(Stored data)
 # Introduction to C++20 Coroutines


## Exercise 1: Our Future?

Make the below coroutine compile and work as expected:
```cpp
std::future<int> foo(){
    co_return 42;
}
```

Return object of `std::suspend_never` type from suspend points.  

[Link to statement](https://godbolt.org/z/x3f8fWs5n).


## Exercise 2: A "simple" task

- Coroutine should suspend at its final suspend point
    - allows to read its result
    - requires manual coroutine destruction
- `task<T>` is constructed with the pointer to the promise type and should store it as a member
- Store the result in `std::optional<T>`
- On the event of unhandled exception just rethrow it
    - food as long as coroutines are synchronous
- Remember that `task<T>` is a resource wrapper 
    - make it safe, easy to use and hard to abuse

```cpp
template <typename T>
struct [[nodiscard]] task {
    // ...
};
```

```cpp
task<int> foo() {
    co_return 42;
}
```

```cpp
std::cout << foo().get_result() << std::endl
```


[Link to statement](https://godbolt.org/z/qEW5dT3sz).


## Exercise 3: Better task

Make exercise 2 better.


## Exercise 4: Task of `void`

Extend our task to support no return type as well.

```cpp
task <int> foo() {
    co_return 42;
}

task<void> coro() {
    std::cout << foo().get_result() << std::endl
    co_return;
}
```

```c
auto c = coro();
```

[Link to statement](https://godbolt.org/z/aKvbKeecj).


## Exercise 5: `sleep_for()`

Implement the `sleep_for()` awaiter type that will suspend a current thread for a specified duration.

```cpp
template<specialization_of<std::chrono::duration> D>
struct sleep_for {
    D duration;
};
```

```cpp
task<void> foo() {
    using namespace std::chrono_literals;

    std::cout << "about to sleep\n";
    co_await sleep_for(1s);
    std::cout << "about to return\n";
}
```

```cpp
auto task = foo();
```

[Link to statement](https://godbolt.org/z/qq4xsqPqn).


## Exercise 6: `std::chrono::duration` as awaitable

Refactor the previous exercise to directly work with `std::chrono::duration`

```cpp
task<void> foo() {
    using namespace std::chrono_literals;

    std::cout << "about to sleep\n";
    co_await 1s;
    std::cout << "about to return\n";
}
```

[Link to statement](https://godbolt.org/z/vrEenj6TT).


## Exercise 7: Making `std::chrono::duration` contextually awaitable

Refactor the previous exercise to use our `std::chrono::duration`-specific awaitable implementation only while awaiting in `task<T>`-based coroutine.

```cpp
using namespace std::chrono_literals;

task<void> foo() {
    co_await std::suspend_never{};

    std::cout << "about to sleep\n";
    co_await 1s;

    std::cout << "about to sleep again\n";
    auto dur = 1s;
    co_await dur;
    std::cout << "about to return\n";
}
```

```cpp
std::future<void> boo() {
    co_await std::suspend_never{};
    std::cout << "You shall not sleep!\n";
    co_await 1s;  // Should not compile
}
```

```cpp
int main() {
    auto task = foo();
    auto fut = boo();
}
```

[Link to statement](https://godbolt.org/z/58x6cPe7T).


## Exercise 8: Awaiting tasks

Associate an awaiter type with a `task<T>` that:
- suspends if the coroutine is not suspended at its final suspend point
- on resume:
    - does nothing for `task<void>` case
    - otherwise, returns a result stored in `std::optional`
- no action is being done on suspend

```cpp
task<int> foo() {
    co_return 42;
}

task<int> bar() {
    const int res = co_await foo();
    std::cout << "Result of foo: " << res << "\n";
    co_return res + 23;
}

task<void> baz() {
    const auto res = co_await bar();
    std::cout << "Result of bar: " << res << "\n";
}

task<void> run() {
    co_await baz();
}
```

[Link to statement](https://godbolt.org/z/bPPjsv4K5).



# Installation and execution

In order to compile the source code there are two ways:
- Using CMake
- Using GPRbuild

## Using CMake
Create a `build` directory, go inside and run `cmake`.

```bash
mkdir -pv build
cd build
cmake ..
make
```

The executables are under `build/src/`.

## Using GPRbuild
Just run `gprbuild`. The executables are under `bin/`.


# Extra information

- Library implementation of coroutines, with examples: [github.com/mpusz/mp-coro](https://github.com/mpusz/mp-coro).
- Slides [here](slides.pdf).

### Your objective
Your answer should consist of copies of the lines above that include the string "awaiter".

### Worked solution
Implement the `sleep_for()` awaiter type that will suspend a current thread for a specified duration.
Associate an awaiter type with a `task<T>` that:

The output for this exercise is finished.